The method 20 further comprises a step 22 of obtaining a first measurement 104 of the parameter of the bio-FET 10. To implement this method step 22, the processor 102 can control the measurement unit 103 to obtain the first measurement 104.
The method 20 further comprises a step 23 of providing one or more first molecular probes 16 into the electrolyte gate 14, wherein each first molecular probe 16 is linked to a charge tag 17. To implement this method step 23, the processor 102 can control the flow controller 101 to provide a liquid flow including the one or more first molecular probes 16 into the electrolyte gate 14. The first molecular probes 16 may already be linked to charge tags 17. Alternatively, the processor 102 can further control the flow controller 101 to provide a liquid flow including the charge tags 17 into the electrolyte gate 14, wherein the introduced charge tags 17 are then configured to link to the first molecular probes 16 already in the electrolyte gate 14.
The method 20 further comprises a step 24 of obtaining one or more second measurements 104 of the parameter of the bio-FET 10. To implement this method step 24, the processor 102 can control the measurement unit 103 to obtain the second measurements 104.

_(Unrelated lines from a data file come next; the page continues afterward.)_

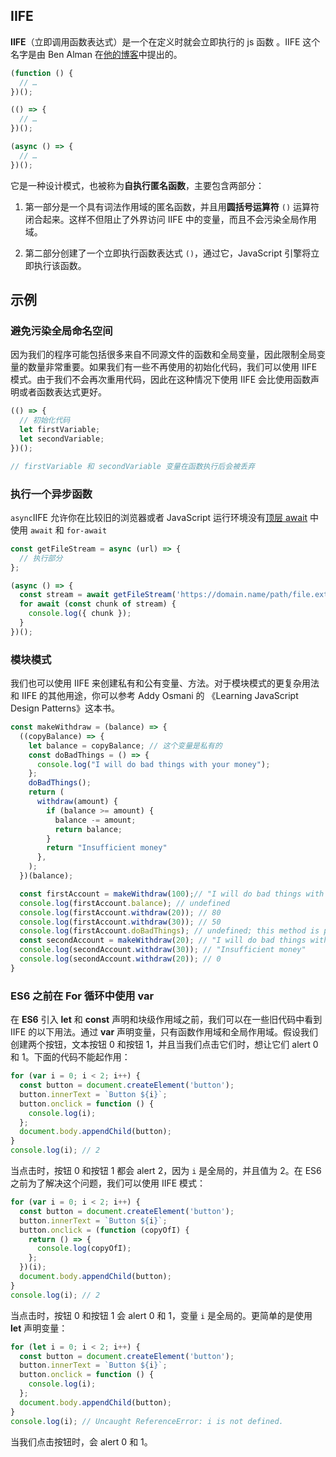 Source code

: ## IIFE

**IIFE**（立即调用函数表达式）是一个在定义时就会立即执行的 js 函数 。IIFE 这个名字是由 Ben Alman 在[他的博客](https://web.archive.org/web/20171201033208/http://benalman.com/news/2010/11/immediately-invoked-function-expression/#iife)中提出的。

```js
(function () {
  // …
})();

(() => {
  // …
})();

(async () => {
  // …
})();
```

它是一种设计模式，也被称为**自执行匿名函数**，主要包含两部分：

1. 第一部分是一个具有词法作用域的匿名函数，并且用**圆括号运算符** `()` 运算符闭合起来。这样不但阻止了外界访问 IIFE 中的变量，而且不会污染全局作用域。

2. 第二部分创建了一个立即执行函数表达式 `()`，通过它，JavaScript 引擎将立即执行该函数。

## 示例

### 避免污染全局命名空间

因为我们的程序可能包括很多来自不同源文件的函数和全局变量，因此限制全局变量的数量非常重要。如果我们有一些不再使用的初始化代码，我们可以使用 IIFE 模式。由于我们不会再次重用代码，因此在这种情况下使用 IIFE 会比使用函数声明或者函数表达式更好。

```js
(() => {
  // 初始化代码
  let firstVariable;
  let secondVariable;
})();

// firstVariable 和 secondVariable 变量在函数执行后会被丢弃
```

### 执行一个异步函数

`async`IIFE 允许你在比较旧的浏览器或者 JavaScript 运行环境没有[顶层 await](<[/zh-cn/docs/Web/JavaScript/Reference/Operators/await#top_level_await](https://www.bookstack.cn/read/es6-3rd/spilt.7.docs-async.md)>) 中使用 `await` 和 `for-await`

```js
const getFileStream = async (url) => {
  // 执行部分
};

(async () => {
  const stream = await getFileStream('https://domain.name/path/file.ext');
  for await (const chunk of stream) {
    console.log({ chunk });
  }
})();
```

### 模块模式

我们也可以使用 IIFE 来创建私有和公有变量、方法。对于模块模式的更复杂用法和 IIFE 的其他用途，你可以参考 Addy Osmani 的 《Learning JavaScript Design Patterns》这本书。

```js
const makeWithdraw = (balance) => {
  ((copyBalance) => {
    let balance = copyBalance; // 这个变量是私有的
    const doBadThings = () => {
      console.log("I will do bad things with your money");
    };
    doBadThings();
    return (
      withdraw(amount) {
        if (balance >= amount) {
          balance -= amount;
          return balance;
        }
        return "Insufficient money"
      },
    );
  })(balance);

  const firstAccount = makeWithdraw(100);// "I will do bad things with your money"
  console.log(firstAccount.balance); // undefined
  console.log(firstAccount.withdraw(20)); // 80
  console.log(firstAccount.withdraw(30)); // 50
  console.log(firstAccount.doBadThings); // undefined; this method is private
  const secondAccount = makeWithdraw(20); // "I will do bad things with your money"
  console.log(secondAccount.withdraw(30)); // "Insufficient money"
  console.log(secondAccount.withdraw(20)); // 0
}
```

### ES6 之前在 For 循环中使用 var

在 **ES6** 引入 **let** 和 **const** 声明和块级作用域之前，我们可以在一些旧代码中看到 IIFE 的以下用法。通过 **var** 声明变量，只有函数作用域和全局作用域。假设我们创建两个按钮，文本按钮 0 和按钮 1，并且当我们点击它们时，想让它们 alert 0 和 1。下面的代码不能起作用：

```js
for (var i = 0; i < 2; i++) {
  const button = document.createElement('button');
  button.innerText = `Button ${i}`;
  button.onclick = function () {
    console.log(i);
  };
  document.body.appendChild(button);
}
console.log(i); // 2
```

当点击时，按钮 0 和按钮 1 都会 alert 2，因为 `i` 是全局的，并且值为 2。在 ES6 之前为了解决这个问题，我们可以使用 IIFE 模式：

```js
for (var i = 0; i < 2; i++) {
  const button = document.createElement('button');
  button.innerText = `Button ${i}`;
  button.onclick = (function (copyOfI) {
    return () => {
      console.log(copyOfI);
    };
  })(i);
  document.body.appendChild(button);
}
console.log(i); // 2
```

当点击时，按钮 0 和按钮 1 会 alert 0 和 1，变量 `i` 是全局的。更简单的是使用 **let** 声明变量：

```js
for (let i = 0; i < 2; i++) {
  const button = document.createElement('button');
  button.innerText = `Button ${i}`;
  button.onclick = function () {
    console.log(i);
  };
  document.body.appendChild(button);
}
console.log(i); // Uncaught ReferenceError: i is not defined.
```

当我们点击按钮时，会 alert 0 和 1。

The method 20 further comprises a step 25 of determining whether a shift of the parameter occurred between the first measurement 104 and one of the second measurements 104. To implement this method step 25, the processor 102 can compare the results of the first and second measurements 104, and to determine whether the respectively measure parameters have different values.
A shift of the parameter may indicate that one of the first molecular probes 16, which is linked to a charge tag 17, has attached to an amino acid at a free end of the peptide 15, as shown in
Notably, the bio-FET 10 may be gated by changes in the surface potential of the channel region surface 13, wherein such changes may be induced, for instance, by the charge tag 17 being in close proximity of the channel region surface 13, or even binding to the channel region surface 13. The charge tag 17 may influence or induce a charge distribution of a semiconductor material below the channel region surface 13 (which may be a dielectric surface), and may thus cause a change of the threshold voltage of the bio-FET 10, and also of the parameter, like a current flowing between the source 11 and the drain 12 of the bio-FET 10.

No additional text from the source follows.